* **WHAT NEEDS TO BE DONE**:
Search the entries for the word "Remember". Copy each line in which it is found.
---- MATERIALS PROVIDED
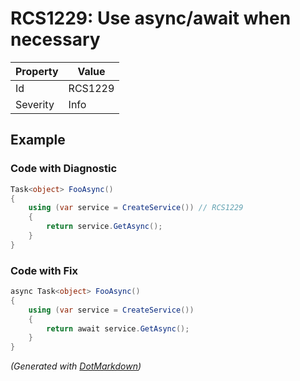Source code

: # RCS1229: Use async/await when necessary

| Property | Value   |
| -------- | ------- |
| Id       | RCS1229 |
| Severity | Info    |

## Example

### Code with Diagnostic

```csharp
Task<object> FooAsync()
{
    using (var service = CreateService()) // RCS1229
    {
        return service.GetAsync();
    }
}
```

### Code with Fix

```csharp
async Task<object> FooAsync()
{
    using (var service = CreateService())
    {
        return await service.GetAsync();
    }
}
```


*\(Generated with [DotMarkdown](http://github.com/JosefPihrt/DotMarkdown)\)*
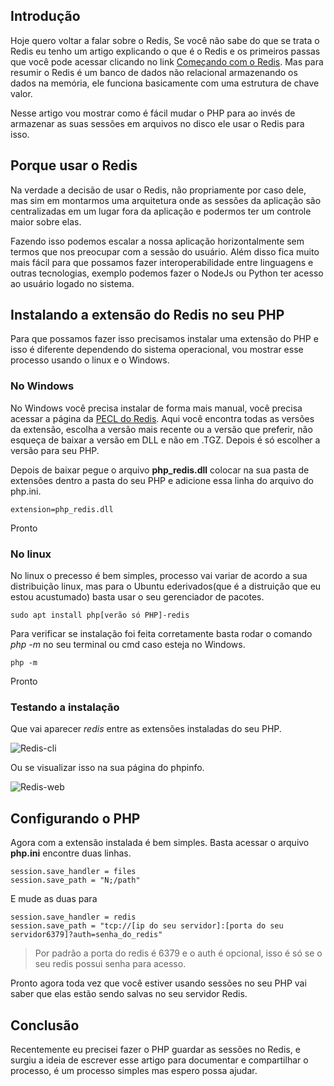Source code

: ## Introdução

Hoje quero voltar a falar sobre o Redis, Se você não sabe do que se trata o Redis eu tenho um artigo explicando o que é o Redis e os primeiros passas que você pode acessar clicando no link [Começando com o Redis](https://diogobemfica.com.br/comecando-com-o-redis/). Mas para resumir o Redis é um banco de dados não relacional armazenando os dados na memória, ele funciona basicamente com uma estrutura de chave valor.

Nesse artigo vou mostrar como é fácil mudar o PHP para ao invés de armazenar as suas sessões em arquivos no disco ele usar o Redis para isso.

## Porque usar o Redis

Na verdade a decisão de usar o Redis, não propriamente por caso dele, mas sim em montarmos uma arquitetura onde as sessões da aplicação são centralizadas em um lugar fora da aplicação e podermos ter um controle maior sobre elas.

Fazendo isso podemos escalar a nossa aplicação horizontalmente sem termos que nos preocupar com a sessão do usuário. Além disso fica muito mais fácil para que possamos fazer interoperabilidade entre linguagens e outras tecnologias, exemplo podemos fazer o NodeJs ou Python ter acesso ao usuário logado no sistema.

## Instalando a extensão do Redis no seu PHP

Para que possamos fazer isso precisamos instalar uma extensão do PHP e isso é diferente dependendo do sistema operacional, vou mostrar esse processo usando o linux e o Windows.

### No Windows

No Windows você precisa instalar de forma mais manual, você precisa acessar a página da [PECL do Redis](https://pecl.php.net/package/redis). Aqui você encontra todas as versões da extensão, escolha a versão mais recente ou a versão que preferir, não esqueça de baixar a versão em DLL e não em .TGZ. Depois é só escolher a versão para seu PHP.

Depois de baixar pegue o arquivo **php_redis.dll** colocar na sua pasta de extensões dentro a pasta do seu PHP e adicione essa linha do arquivo do php.ini.
```shel
extension=php_redis.dll
```
Pronto

### No linux
No linux o precesso é bem simples, processo vai variar de acordo a sua distribuição linux, mas para o Ubuntu ederivados(que é a distruição que eu estou acustumado) basta usar o seu gerenciador de pacotes. 
```shel
sudo apt install php[verão só PHP]-redis
```

Para verificar se instalação foi feita corretamente basta rodar o comando *php -m* no seu terminal ou cmd caso esteja no Windows.
```shel
php -m
```
Pronto

### Testando a instalação

Que vai aparecer *redis* entre as extensões instaladas do seu PHP.

![Redis-cli](https://diogobemfica.com.br/multimidia/2019_02_20_redis-cli.png)

Ou se visualizar isso na sua página do phpinfo.

![Redis-web](https://diogobemfica.com.br/multimidia/2019_02_20_redis-web.png)

## Configurando o PHP

Agora com a extensão instalada é bem simples. Basta acessar o arquivo **php.ini** encontre duas linhas.

```shel
session.save_handler = files
session.save_path = "N;/path"
```

E mude as duas para
```shel
session.save_handler = redis
session.save_path = "tcp://[ip do seu servidor]:[porta do seu servidor6379]?auth=senha_do_redis"
```
 > Por padrão a porta do redis é 6379 e o auth é opcional, isso é só se o seu redis possui senha para acesso.

Pronto agora toda vez que você estiver usando sessões no seu PHP vai saber que elas estão sendo salvas no seu servidor Redis.

## Conclusão
Recentemente eu precisei fazer o PHP guardar as sessões no Redis, e surgiu a ideia de escrever esse artigo para documentar e compartilhar o processo, é um processo simples mas espero possa ajudar.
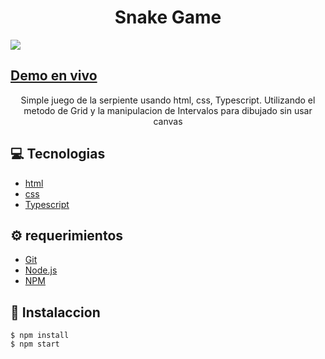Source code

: # <div align="center">Snake Game</div>
<img src="https://portafolio-tau-bay-37.vercel.app/_next/image?url=%2F_next%2Fstatic%2Fmedia%2Fp3.1412ce83.png&w=1920&q=75" />

## <a href="https://portafolio-tau-bay-37.vercel.app/_next/image?url=%2F_next%2Fstatic%2Fmedia%2Fp3.1412ce83.png&w=1920&q=75" target="_blank">Demo en vivo</a>

<p align="center">Simple juego de la serpiente usando html, css, Typescript. Utilizando el metodo de Grid y la manipulacion de Intervalos para dibujado sin usar canvas</p>

## 💻 Tecnologias

<ul>
  <li><a href="https://developer.mozilla.org/en-US/docs/Web/HTML">html</a></li>
  <li><a href="https://developer.mozilla.org/en-US/docs/Web/CSS">css</a></li>
  <li><a href="https://www.typescriptlang.org/">Typescript</a></li>
</ul>

## ⚙️ requerimientos

<ul>
  <li><a href="https://git-scm.com/">Git</a></li>
  <li><a href="https://nodejs.org/en/">Node.js</a></li>
  <li><a href="https://www.npmjs.com/">NPM</a></li>
</ul>

## 🚀 Instalaccion

```
$ npm install
$ npm start
```

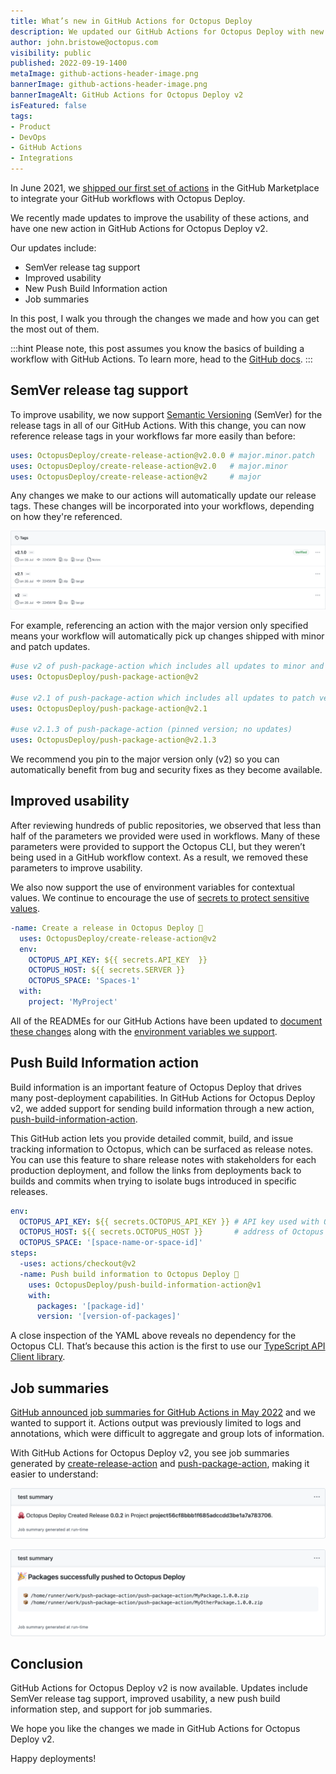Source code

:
 ```yaml
---
title: What’s new in GitHub Actions for Octopus Deploy
description: We updated our GitHub Actions for Octopus Deploy with new features and to improve usability. Learn more.
author: john.bristowe@octopus.com
visibility: public
published: 2022-09-19-1400
metaImage: github-actions-header-image.png
bannerImage: github-actions-header-image.png
bannerImageAlt: GitHub Actions for Octopus Deploy v2
isFeatured: false
tags:
- Product
- DevOps
- GitHub Actions
- Integrations
---
```


In June 2021, we [shipped our first set of actions](https://octopus.com/blog/github-actions-for-octopus-deploy) in the GitHub Marketplace to integrate your GitHub workflows with Octopus Deploy. 

We recently made updates to improve the usability of these actions, and have one new action in GitHub Actions for Octopus Deploy v2. 

Our updates include:

- SemVer release tag support
- Improved usability 
- New Push Build Information action
- Job summaries

In this post, I walk you through the changes we made and how you can get the most out of them. 

:::hint
Please note, this post assumes you know the basics of building a workflow with GitHub Actions. To learn more, head to the [GitHub docs](https://docs.github.com/en/actions/learn-github-actions).
:::

## SemVer release tag support

To improve usability, we now support [Semantic Versioning](https://semver.org/) (SemVer) for the release tags in all of our GitHub Actions. With this change, you can now reference release tags in your workflows far more easily than before:

```yaml
uses: OctopusDeploy/create-release-action@v2.0.0 # major.minor.patch
uses: OctopusDeploy/create-release-action@v2.0   # major.minor
uses: OctopusDeploy/create-release-action@v2     # major
```

Any changes we make to our actions will automatically update our release tags. These changes will be incorporated into your workflows, depending on how they're referenced.

![Screenshot of SemVer Release Tag Support](semver-release-tag-support.png "width=500")

For example, referencing an action with the major version only specified means your workflow will automatically pick up changes shipped with minor and patch updates.

```yaml
#use v2 of push-package-action which includes all updates to minor and patch versions
uses: OctopusDeploy/push-package-action@v2

#use v2.1 of push-package-action which includes all updates to patch versions
uses: OctopusDeploy/push-package-action@v2.1

#use v2.1.3 of push-package-action (pinned version; no updates)
uses: OctopusDeploy/push-package-action@v2.1.3
```

We recommend you pin to the major version only (v2) so you can automatically benefit from bug and security fixes as they become available. 

## Improved usability

After reviewing hundreds of public repositories, we observed that less than half of the parameters we provided were used in workflows. Many of these parameters were provided to support the Octopus CLI, but they weren’t being used in a GitHub workflow context. As a result, we removed these parameters to improve usability. 

We also now support the use of environment variables for contextual values. We continue to encourage the use of [secrets to protect sensitive values](https://docs.github.com/en/actions/security-guides/security-hardening-for-github-actions#using-secrets).

```yaml
-name: Create a release in Octopus Deploy 🐙
  uses: OctopusDeploy/create-release-action@v2
  env:
    OCTOPUS_API_KEY: ${{ secrets.API_KEY  }}
    OCTOPUS_HOST: ${{ secrets.SERVER }}
    OCTOPUS_SPACE: 'Spaces-1'
  with:
    project: 'MyProject'
```

All of the READMEs for our GitHub Actions have been updated to [document these changes](https://github.com/OctopusDeploy/create-release-action/blob/main/migration-guide.md) along with the [environment variables we support](https://github.com/OctopusDeploy/create-release-action#%EF%B8%8F-environment-variables).

## Push Build Information action

Build information is an important feature of Octopus Deploy that drives many post-deployment capabilities. In GitHub Actions for Octopus Deploy v2, we added support for sending build information through a new action, [push-build-information-action](https://github.com/OctopusDeploy/push-build-information-action).

This GitHub action lets you provide detailed commit, build, and issue tracking information to Octopus, which can be surfaced as release notes. You can use this feature to share release notes with stakeholders for each production deployment, and follow the links from deployments back to builds and commits when trying to isolate bugs introduced in specific releases. 

```yaml
env:
  OCTOPUS_API_KEY: ${{ secrets.OCTOPUS_API_KEY }} # API key used with Octopus Deploy
  OCTOPUS_HOST: ${{ secrets.OCTOPUS_HOST }}       # address of Octopus Deploy
  OCTOPUS_SPACE: '[space-name-or-space-id]'
steps:
  -uses: actions/checkout@v2
  -name: Push build information to Octopus Deploy 🐙
    uses: OctopusDeploy/push-build-information-action@v1
    with:
      packages: '[package-id]'
      version: '[version-of-packages]'
```

A close inspection of the YAML above reveals no dependency for the Octopus CLI. That’s because this action is the first to use our [TypeScript API Client library](https://github.com/OctopusDeploy/api-client.ts).

## Job summaries

[GitHub announced job summaries for GitHub Actions in May 2022](https://github.blog/2022-05-09-supercharging-github-actions-with-job-summaries/) and we wanted to support it. Actions output was previously limited to logs and annotations, which were difficult to aggregate and group lots of information. 

With GitHub Actions for Octopus Deploy v2, you see job summaries generated by [create-release-action](https://github.com/OctopusDeploy/create-release-action) and [push-package-action](https://github.com/OctopusDeploy/push-package-action), making it easier to understand:

![Screenshot of job summary for create release action](job-summary-create-release.png "width=500")

![Screenshot of job summary for push package action](job-summary-run-action.png "width=500")

## Conclusion

GitHub Actions for Octopus Deploy v2 is now available. Updates include SemVer release tag support, improved usability, a new push build information step, and support for job summaries. 

We hope you like the changes we made in GitHub Actions for Octopus Deploy v2.

Happy deployments!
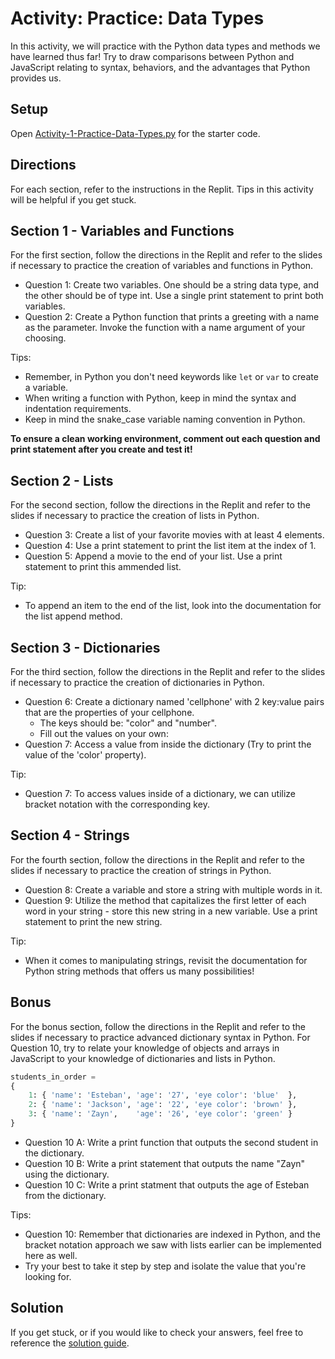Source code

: # Activity: Practice: Data Types

In this activity, we will practice with the Python data types and methods we have learned thus far! Try to draw comparisons between Python and JavaScript relating to syntax, behaviors, and the advantages that Python provides us.

## Setup

Open [Activity-1-Practice-Data-Types.py](.\Activity_1_Practice_Data_Types.py) for the starter code.

## Directions

For each section, refer to the instructions in the Replit. Tips in this activity will be helpful if you get stuck.

## Section 1 - Variables and Functions

For the first section, follow the directions in the Replit and refer to the slides if necessary to practice the creation of variables and functions in Python.

- Question 1: Create two variables. One should be a string data type, and the other should be of type int. Use a single print statement to print both variables.
- Question 2: Create a Python function that prints a greeting with a name as the parameter. Invoke the function with a name argument of your choosing.

Tips:

- Remember, in Python you don't need keywords like `let` or `var` to create a variable.
- When writing a function with Python, keep in mind the syntax and indentation requirements.
- Keep in mind the snake_case variable naming convention in Python.

**To ensure a clean working environment, comment out each question and print statement after you create and test it!**

## Section 2 - Lists

For the second section, follow the directions in the Replit and refer to the slides if necessary to practice the creation of lists in Python.

- Question 3: Create a list of your favorite movies with at least 4 elements.
- Question 4: Use a print statement to print the list item at the index of 1.
- Question 5: Append a movie to the end of your list. Use a print statement to print this ammended list.

Tip:

- To append an item to the end of the list, look into the documentation for the list append method.

## Section 3 - Dictionaries

For the third section, follow the directions in the Replit and refer to the slides if necessary to practice the creation of dictionaries in Python.

- Question 6: Create a dictionary named 'cellphone' with 2 key:value pairs that are the properties of your cellphone.
  - The keys should be: "color" and "number".
  - Fill out the values on your own:
- Question 7: Access a value from inside the dictionary (Try to print the value of the 'color' property).

Tip:

- Question 7: To access values inside of a dictionary, we can utilize bracket notation with the corresponding key.

## Section 4 - Strings

For the fourth section, follow the directions in the Replit and refer to the slides if necessary to practice the creation of strings in Python.

- Question 8: Create a variable and store a string with multiple words in it.
- Question 9: Utilize the method that capitalizes the first letter of each word in your string - store this new string in a new variable. Use a print statement to print the new string.

Tip:

- When it comes to manipulating strings, revisit the documentation for Python string methods that offers us many possibilities!

## Bonus

For the bonus section, follow the directions in the Replit and refer to the slides if necessary to practice advanced dictionary syntax in Python. For Question 10, try to relate your knowledge of objects and arrays in JavaScript to your knowledge of dictionaries and lists in Python.

```python
students_in_order =
{
    1: { 'name': 'Esteban', 'age': '27', 'eye color': 'blue'  },
    2: { 'name': 'Jackson', 'age': '22', 'eye color': 'brown' },
    3: { 'name': 'Zayn',    'age': '26', 'eye color': 'green' }
}
```

- Question 10 A: Write a print function that outputs the second student in the dictionary.
- Question 10 B: Write a print statement that outputs the name "Zayn" using the dictionary.
- Question 10 C: Write a print statment that outputs the age of Esteban from the dictionary.

Tips:

- Question 10: Remember that dictionaries are indexed in Python, and the bracket notation approach we saw with lists earlier can be implemented here as well.
- Try your best to take it step by step and isolate the value that you're looking for.

## Solution

If you get stuck, or if you would like to check your answers, feel free to reference the [solution guide](Activity_1_Practice_Data_Types_Solution.py).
--------
* **SOLUTION TO THIS PROBLEM**:
- Remember, in Python you don't need keywords like `let` or `var` to create a variable.
- Question 10: Remember that dictionaries are indexed in Python, and the bracket notation approach we saw with lists earlier can be implemented here as well.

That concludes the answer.